In 2008, Global Integrity published its second Global Integrity Report assessment for Ethiopia, assessing the existence and effectiveness of key anti-corruption mechanisms at the national level. What we found was one of the largest “implementation” gaps we had ever seen for a country — that is, the gap in our data between the existence of laws and institutions designed to curb corruption and their actual implementation. Ethiopia was talking the talk but not walking the walk, in other words.
Throughout the country’s 2008 Integrity Indicators scorecard, you’ll find issue after issue where all government policy decisions — whether to enforce and defend the independence of the internal government auditor or launch an anti-corruption investigation involving government officials — had to be vetted by the ruling party. Unfortunately, Ethiopia exhibited the all-too-common symptoms of a country where the anti-corruption agenda is abused to target political opponents and help the ruling party retain its grip on power.

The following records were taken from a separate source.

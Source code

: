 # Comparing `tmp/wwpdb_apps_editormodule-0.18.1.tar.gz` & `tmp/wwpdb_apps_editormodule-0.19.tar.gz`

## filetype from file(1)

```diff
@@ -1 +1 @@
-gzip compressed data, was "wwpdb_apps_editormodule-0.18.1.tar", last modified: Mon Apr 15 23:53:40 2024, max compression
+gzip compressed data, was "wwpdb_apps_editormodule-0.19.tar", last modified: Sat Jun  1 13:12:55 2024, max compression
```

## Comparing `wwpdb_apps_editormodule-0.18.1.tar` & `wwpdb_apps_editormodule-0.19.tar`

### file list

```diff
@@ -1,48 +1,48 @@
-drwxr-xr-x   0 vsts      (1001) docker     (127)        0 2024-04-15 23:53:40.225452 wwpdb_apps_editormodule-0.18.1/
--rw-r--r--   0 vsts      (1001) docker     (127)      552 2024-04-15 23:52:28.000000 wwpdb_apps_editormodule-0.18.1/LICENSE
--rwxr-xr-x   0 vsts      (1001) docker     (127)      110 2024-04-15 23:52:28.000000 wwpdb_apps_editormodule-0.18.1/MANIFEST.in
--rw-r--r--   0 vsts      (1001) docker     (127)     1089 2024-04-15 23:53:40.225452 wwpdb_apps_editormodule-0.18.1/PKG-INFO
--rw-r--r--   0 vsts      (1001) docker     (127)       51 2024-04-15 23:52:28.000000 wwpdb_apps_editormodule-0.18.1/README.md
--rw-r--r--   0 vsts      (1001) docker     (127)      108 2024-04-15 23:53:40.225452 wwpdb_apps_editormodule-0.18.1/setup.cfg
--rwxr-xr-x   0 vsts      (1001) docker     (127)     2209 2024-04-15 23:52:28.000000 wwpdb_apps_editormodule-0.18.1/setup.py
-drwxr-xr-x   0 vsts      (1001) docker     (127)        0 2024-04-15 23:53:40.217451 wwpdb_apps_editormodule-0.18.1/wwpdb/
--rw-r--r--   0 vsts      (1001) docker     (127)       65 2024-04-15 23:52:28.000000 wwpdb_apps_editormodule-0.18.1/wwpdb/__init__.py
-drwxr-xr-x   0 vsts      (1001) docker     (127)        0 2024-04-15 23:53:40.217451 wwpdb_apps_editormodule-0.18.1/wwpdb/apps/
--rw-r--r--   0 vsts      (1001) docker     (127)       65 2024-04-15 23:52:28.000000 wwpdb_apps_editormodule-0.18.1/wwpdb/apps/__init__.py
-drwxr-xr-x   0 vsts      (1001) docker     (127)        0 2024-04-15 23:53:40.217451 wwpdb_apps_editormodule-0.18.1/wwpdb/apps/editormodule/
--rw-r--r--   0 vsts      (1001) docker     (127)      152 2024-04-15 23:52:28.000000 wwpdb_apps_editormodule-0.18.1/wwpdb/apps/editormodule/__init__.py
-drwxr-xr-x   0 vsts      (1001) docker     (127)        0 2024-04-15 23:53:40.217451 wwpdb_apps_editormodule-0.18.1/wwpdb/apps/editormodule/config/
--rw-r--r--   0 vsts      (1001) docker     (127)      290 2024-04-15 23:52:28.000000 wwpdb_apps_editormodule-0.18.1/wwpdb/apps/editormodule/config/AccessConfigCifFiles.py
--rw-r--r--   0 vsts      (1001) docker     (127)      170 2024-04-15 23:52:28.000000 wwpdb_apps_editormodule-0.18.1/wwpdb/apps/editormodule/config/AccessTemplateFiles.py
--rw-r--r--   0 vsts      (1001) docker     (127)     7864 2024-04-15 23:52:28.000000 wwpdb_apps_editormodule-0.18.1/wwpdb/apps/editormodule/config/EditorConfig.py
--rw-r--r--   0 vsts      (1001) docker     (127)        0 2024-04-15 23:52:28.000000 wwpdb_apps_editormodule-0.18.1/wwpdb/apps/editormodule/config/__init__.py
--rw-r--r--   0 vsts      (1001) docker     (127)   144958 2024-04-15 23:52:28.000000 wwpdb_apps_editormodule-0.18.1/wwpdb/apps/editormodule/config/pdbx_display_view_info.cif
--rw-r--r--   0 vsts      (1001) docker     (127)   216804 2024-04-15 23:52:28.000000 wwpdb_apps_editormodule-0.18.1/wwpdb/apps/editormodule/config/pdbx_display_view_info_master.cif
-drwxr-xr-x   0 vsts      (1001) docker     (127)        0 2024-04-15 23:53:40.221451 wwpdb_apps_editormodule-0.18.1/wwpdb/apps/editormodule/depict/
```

When we shared the early findings with one well-known aid agency’s office in Addis Ababa (the donor agency shall remain nameless), we received significant push back. The donor was particularly concerned about our less-than-stellar data assessing the effectiveness of the Ethiopian Federal Ethics and Anti-Corruption Commission (FEAC), the country’s central anti-corruption agency. Despite our indicators pointing to a pattern of FEAC being selective in which cases to pursue based on whether senior government officials might be implicated, we were assured that FEAC was indeed highly effective and independent. When we asked for evidence of that despite virtually no cases having been brought by FEAC against “big fish” within government (despite widespread knowledge of conflicts of interest involving senior officials and state-owned enterprises), we were told…wait for it…”But we sent them [FEAC staff] for two weeks of [anti-corruption] training in Stockholm!”
And if that doesn’t explain why so many donor-driven anti-corruption initiatives fail, I’m not sure what does.